Saved data entries
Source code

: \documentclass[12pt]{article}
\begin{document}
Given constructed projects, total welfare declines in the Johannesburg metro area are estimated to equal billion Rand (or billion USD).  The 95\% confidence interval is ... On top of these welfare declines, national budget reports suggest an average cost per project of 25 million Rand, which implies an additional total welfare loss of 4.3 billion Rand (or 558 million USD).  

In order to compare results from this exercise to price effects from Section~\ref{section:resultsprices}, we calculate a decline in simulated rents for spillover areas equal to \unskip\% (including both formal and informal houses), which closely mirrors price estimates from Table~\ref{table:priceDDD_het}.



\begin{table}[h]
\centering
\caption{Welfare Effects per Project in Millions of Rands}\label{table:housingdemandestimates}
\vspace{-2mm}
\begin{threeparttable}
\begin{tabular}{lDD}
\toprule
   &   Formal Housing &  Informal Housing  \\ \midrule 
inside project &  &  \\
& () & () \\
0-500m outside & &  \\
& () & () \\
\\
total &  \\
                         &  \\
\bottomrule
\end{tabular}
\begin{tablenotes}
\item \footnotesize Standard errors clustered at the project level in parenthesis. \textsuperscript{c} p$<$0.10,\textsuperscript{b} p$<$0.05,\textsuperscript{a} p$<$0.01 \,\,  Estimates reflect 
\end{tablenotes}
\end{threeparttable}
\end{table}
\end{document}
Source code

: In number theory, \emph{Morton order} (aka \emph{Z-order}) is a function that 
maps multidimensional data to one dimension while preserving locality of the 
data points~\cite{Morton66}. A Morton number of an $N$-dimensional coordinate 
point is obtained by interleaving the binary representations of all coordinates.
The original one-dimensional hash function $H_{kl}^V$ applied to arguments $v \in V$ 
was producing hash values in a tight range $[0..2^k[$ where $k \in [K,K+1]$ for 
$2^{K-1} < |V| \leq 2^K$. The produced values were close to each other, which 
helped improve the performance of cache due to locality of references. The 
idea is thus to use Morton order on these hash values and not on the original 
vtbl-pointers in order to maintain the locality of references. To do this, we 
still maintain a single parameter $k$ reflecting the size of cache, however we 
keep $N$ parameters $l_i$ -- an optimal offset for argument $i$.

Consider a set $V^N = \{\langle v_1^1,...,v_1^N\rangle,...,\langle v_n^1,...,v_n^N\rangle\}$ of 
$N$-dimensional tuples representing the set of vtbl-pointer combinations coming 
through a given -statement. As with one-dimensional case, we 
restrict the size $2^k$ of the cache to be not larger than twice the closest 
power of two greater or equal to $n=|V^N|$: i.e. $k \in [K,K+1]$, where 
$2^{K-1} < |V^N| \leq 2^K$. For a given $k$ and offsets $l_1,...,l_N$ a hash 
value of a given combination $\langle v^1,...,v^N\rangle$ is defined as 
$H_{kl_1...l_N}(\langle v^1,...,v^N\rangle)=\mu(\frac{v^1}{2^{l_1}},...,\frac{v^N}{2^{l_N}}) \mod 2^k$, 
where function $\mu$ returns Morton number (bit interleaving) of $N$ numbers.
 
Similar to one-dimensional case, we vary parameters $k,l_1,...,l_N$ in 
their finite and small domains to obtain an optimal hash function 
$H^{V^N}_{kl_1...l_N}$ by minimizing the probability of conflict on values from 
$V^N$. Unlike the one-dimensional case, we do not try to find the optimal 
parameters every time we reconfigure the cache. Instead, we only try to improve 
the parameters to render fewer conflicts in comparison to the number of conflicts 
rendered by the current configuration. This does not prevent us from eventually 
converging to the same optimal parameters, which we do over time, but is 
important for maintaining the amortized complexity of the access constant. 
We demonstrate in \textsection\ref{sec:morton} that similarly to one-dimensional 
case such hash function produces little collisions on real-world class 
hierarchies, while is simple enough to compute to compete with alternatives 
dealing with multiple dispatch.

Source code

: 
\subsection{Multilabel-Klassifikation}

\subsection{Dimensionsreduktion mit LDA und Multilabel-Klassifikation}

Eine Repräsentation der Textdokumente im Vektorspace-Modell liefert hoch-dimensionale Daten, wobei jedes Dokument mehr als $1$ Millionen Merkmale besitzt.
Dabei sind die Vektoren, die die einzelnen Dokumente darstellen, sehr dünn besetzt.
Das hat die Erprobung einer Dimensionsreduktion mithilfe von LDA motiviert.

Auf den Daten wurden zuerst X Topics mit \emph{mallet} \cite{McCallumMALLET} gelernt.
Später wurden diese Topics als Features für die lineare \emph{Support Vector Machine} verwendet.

...

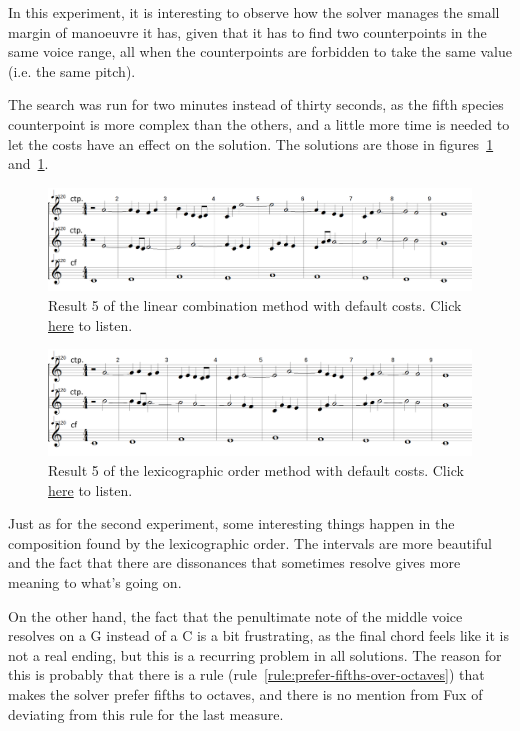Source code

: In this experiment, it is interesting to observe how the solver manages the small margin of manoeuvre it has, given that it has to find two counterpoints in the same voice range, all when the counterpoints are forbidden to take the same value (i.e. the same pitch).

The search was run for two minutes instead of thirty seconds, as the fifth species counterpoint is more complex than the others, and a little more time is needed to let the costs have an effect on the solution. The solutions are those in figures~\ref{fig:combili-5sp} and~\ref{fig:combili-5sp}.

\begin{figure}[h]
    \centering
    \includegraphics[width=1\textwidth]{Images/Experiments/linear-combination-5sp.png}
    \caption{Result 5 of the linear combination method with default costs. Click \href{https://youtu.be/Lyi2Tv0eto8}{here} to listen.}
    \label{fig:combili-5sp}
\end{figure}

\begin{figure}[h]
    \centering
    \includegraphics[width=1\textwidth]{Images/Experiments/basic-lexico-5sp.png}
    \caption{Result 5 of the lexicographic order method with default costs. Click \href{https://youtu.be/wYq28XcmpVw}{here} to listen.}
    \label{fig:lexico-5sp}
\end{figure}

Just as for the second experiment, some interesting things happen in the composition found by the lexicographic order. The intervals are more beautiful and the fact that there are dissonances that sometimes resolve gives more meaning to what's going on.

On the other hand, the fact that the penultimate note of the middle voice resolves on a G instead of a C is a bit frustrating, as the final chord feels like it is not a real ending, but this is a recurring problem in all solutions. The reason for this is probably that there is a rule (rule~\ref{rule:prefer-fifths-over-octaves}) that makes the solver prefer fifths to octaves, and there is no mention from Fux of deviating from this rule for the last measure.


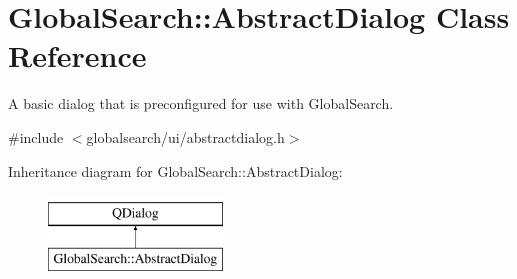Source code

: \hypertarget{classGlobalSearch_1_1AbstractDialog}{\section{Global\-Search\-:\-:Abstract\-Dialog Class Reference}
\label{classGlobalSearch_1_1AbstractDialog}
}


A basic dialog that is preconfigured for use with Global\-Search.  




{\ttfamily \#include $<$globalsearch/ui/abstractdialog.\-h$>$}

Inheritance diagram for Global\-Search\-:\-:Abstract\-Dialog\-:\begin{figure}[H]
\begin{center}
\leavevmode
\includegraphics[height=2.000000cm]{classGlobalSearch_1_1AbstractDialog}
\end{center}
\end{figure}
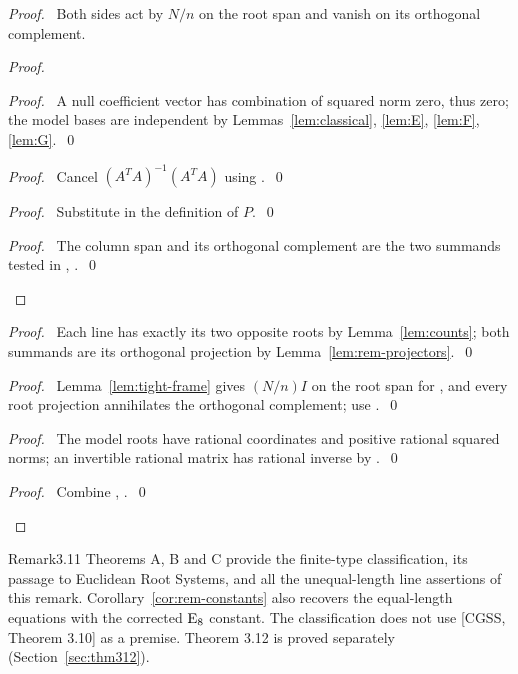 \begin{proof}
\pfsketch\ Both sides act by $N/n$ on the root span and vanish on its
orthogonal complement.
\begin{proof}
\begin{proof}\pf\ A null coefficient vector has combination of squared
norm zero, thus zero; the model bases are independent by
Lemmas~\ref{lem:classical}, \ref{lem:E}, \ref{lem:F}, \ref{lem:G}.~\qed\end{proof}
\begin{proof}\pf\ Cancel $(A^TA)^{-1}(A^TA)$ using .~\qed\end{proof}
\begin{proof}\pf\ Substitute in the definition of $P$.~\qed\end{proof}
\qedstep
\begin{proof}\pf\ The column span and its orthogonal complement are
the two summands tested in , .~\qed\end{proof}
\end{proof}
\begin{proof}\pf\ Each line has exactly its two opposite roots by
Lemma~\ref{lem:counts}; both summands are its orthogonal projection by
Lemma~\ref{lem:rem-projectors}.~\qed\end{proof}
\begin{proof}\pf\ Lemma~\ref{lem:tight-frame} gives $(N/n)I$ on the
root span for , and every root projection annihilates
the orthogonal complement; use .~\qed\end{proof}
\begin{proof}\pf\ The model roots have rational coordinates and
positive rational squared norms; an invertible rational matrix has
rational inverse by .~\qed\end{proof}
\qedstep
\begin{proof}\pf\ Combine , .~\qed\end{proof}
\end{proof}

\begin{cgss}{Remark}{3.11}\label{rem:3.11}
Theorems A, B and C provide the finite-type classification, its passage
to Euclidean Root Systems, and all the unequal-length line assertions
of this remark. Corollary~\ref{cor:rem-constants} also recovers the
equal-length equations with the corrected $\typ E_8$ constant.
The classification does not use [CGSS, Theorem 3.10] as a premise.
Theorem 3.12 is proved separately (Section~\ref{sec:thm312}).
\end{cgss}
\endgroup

### [THE PROBLEM]
Give the number of lines in the entries above that contain the string "solutions", and nothing more.

### [RESULT FOR THIS TASK]
2